*** Opening of Available data ***

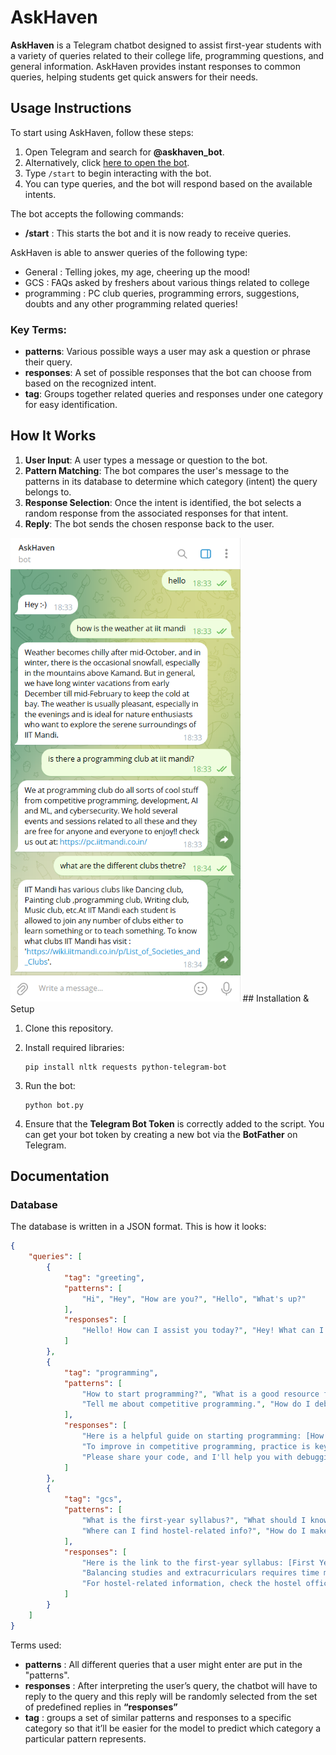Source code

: # AskHaven
**AskHaven** is a Telegram chatbot designed to assist first-year students with a variety of queries related to their college life, programming questions, and general information. AskHaven provides instant responses to common queries, helping students get quick answers for their needs.

## Usage Instructions

To start using AskHaven, follow these steps:

1. Open Telegram and search for **@askhaven_bot**.
2. Alternatively, click [here to open the bot](https://t.me/askhaven_bot).
3. Type `/start` to begin interacting with the bot.
4. You can type queries, and the bot will respond based on the available intents.

The bot accepts the following commands:

- **/start** : This starts the bot and it is now ready to receive queries.


AskHaven is able to answer queries of the following type:

- General : Telling jokes, my age, cheering up the mood!
- GCS : FAQs asked by freshers about various things related to college
- programming : PC club queries, programming errors, suggestions, doubts and any other programming related queries!

### Key Terms:
- **patterns**: Various possible ways a user may ask a question or phrase their query.
- **responses**: A set of possible responses that the bot can choose from based on the recognized intent.
- **tag**: Groups together related queries and responses under one category for easy identification.

## How It Works

1. **User Input**: A user types a message or question to the bot.
2. **Pattern Matching**: The bot compares the user's message to the patterns in its database to determine which category (intent) the query belongs to.
3. **Response Selection**: Once the intent is identified, the bot selects a random response from the associated responses for that intent.
4. **Reply**: The bot sends the chosen response back to the user.

<img src="screenshot.png" alt="chat" style="zoom:75%;" />
## Installation & Setup

1. Clone this repository.
2. Install required libraries:
   ```
   pip install nltk requests python-telegram-bot
   ```
3. Run the bot:
   ```
   python bot.py
   ```

4. Ensure that the **Telegram Bot Token** is correctly added to the script. You can get your bot token by creating a new bot via the **BotFather** on Telegram.


## Documentation

### Database

The database is written in a JSON format.  This is how it looks:


```json
{
	"queries": [
		{
			"tag": "greeting",
			"patterns": [
				"Hi", "Hey", "How are you?", "Hello", "What's up?"
			],
			"responses": [
				"Hello! How can I assist you today?", "Hey! What can I do for you?", "Hi there! Feel free to ask me anything."
			]
		},
		{
			"tag": "programming",
			"patterns": [
				"How to start programming?", "What is a good resource for learning programming?", "I have an error in my code. Can you help?",
				"Tell me about competitive programming.", "How do I debug my code?"
			],
			"responses": [
				"Here is a helpful guide on starting programming: [How to Start Programming](https://www.geeksforgeeks.org/how-to-start-learning-programming/).",
				"To improve in competitive programming, practice is key! Try solving problems on websites like Codeforces, LeetCode, and HackerRank.",
				"Please share your code, and I'll help you with debugging."
			]
		},
		{
			"tag": "gcs",
			"patterns": [
				"What is the first-year syllabus?", "What should I know before starting my first year?", "How do I balance studies and extracurriculars?",
				"Where can I find hostel-related info?", "How do I make friends in college?"
			],
			"responses": [
				"Here is the link to the first-year syllabus: [First Year Syllabus](https://www.college.com/first-year-syllabus).",
				"Balancing studies and extracurriculars requires time management. Try organizing your schedule to make room for both!",
				"For hostel-related information, check the hostel office or visit the official portal here: [Hostel Info](https://www.college.com/hostel-info)."
			]
		}
	]
}
```

Terms used:

- **patterns** : All different queries that a user might enter are put in the "patterns".
- **responses** : After interpreting the user’s query, the chatbot will have to reply to the query and this reply will be randomly selected from the set of predefined replies in **“responses”**
- **tag** : groups a set of similar patterns and responses to a specific category so that it’ll be easier for the model to predict which category a particular pattern represents.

*** Close of Available data ***

Goal of the exercise
Every line that holds the word "based" should be copied from the records.

Answer to the problem
4. You can type queries, and the bot will respond based on the available intents.
- **responses**: A set of possible responses that the bot can choose from based on the recognized intent.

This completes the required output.